◆ **YOUR ASSIGNMENT**
Please transcribe exactly, and only, the lines of the data below between the line holding "Defines the custom" and the line holding "1. TCP Connect to Server", inclusive.

◆ **RECORD SET**

____________________

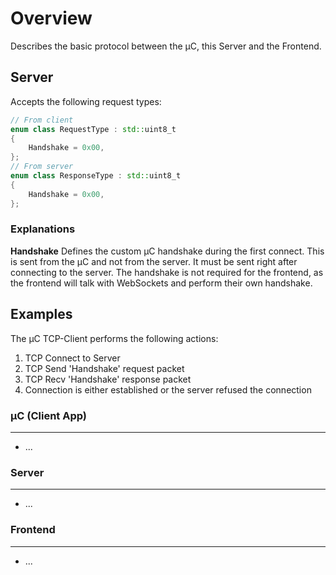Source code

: # Overview
Describes the basic protocol between the µC, this Server and the Frontend.

## Server
Accepts the following request types:

```c++
// From client
enum class RequestType : std::uint8_t
{
    Handshake = 0x00,
};
// From server
enum class ResponseType : std::uint8_t
{
    Handshake = 0x00,
};
```

### Explanations

__Handshake__
Defines the custom µC handshake during the first connect. This is sent from the µC and not from the server. It must be sent right after connecting to the server. The handshake is not required for the frontend, as the frontend will talk with WebSockets and perform their own handshake.

## Examples
The µC TCP-Client performs the following actions:

1. TCP Connect to Server
2. TCP Send 'Handshake' request packet
3. TCP Recv 'Handshake' response packet
4. Connection is either established or the server refused the connection

### µC (Client App)
------------------------

-  ...

### Server
------------------------

- ...

### Frontend
------------------------

- ...

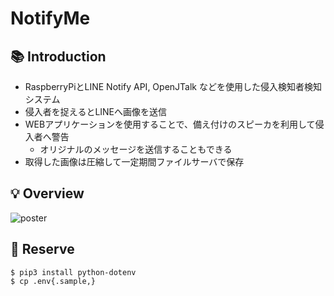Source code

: # NotifyMe
## 📚 Introduction
- RaspberryPiとLINE Notify API, OpenJTalk などを使用した侵入検知者検知システム
- 侵入者を捉えるとLINEへ画像を送信
- WEBアプリケーションを使用することで、備え付けのスピーカを利用して侵入者へ警告
  - オリジナルのメッセージを送信することもできる
- 取得した画像は圧縮して一定期間ファイルサーバで保存

## 💡 Overview
![poster](https://user-images.githubusercontent.com/63791288/99535123-cd19b700-29eb-11eb-87ed-bc09257cdd92.png)

## 🚀 Reserve
```
$ pip3 install python-dotenv 
$ cp .env{.sample,}
```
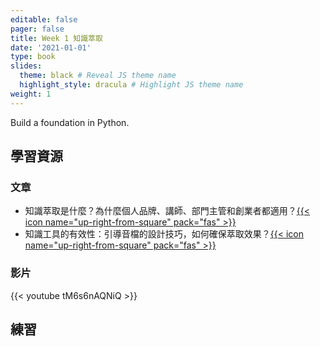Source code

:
 ```yaml
---
editable: false
pager: false
title: Week 1 知識萃取
date: '2021-01-01'
type: book
slides:
  theme: black # Reveal JS theme name
  highlight_style: dracula # Highlight JS theme name
weight: 1
---
```


Build a foundation in Python.

<!--more-->
## 學習資源
### 文章
- 知識萃取是什麼？為什麼個人品牌、講師、部門主管和創業者都適用？[{{< icon name="up-right-from-square" pack="fas" >}}](https://lens-content.com/blog/knowledge-acquisition/)
- 知識工具的有效性：引導音檔的設計技巧，如何確保萃取效果？[{{< icon name="up-right-from-square" pack="fas" >}}](https://lens-content.com/blog/behind-the-scenes-2/)

### 影片
{{< youtube tM6s6nAQNiQ >}}

## 練習




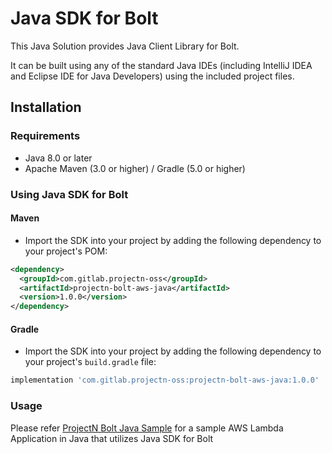 # Java SDK for Bolt

This Java Solution provides Java Client Library for Bolt.

It can be built using any of the standard Java IDEs (including IntelliJ IDEA and Eclipse IDE for Java Developers)
using the included project files.

## Installation

### Requirements

- Java 8.0 or later
- Apache Maven (3.0 or higher) / Gradle (5.0 or higher)

### Using Java SDK for Bolt

#### Maven
* Import the SDK into your project by adding the following dependency to your project's POM:

```xml
<dependency>
  <groupId>com.gitlab.projectn-oss</groupId>
  <artifactId>projectn-bolt-aws-java</artifactId>
  <version>1.0.0</version>
</dependency>
```

#### Gradle
* Import the SDK into your project by adding the following dependency to your project's `build.gradle` file:

```groovy
implementation 'com.gitlab.projectn-oss:projectn-bolt-aws-java:1.0.0'
```

### Usage

Please refer [ProjectN Bolt Java Sample](https://gitlab.com/projectn-oss/projectn-bolt-java-sample) for a sample AWS Lambda Application in Java that utilizes Java SDK for Bolt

____________________

◆ **TASK ANSWER**
Defines the custom µC handshake during the first connect. This is sent from the µC and not from the server. It must be sent right after connecting to the server. The handshake is not required for the frontend, as the frontend will talk with WebSockets and perform their own handshake.

## Examples
The µC TCP-Client performs the following actions:

1. TCP Connect to Server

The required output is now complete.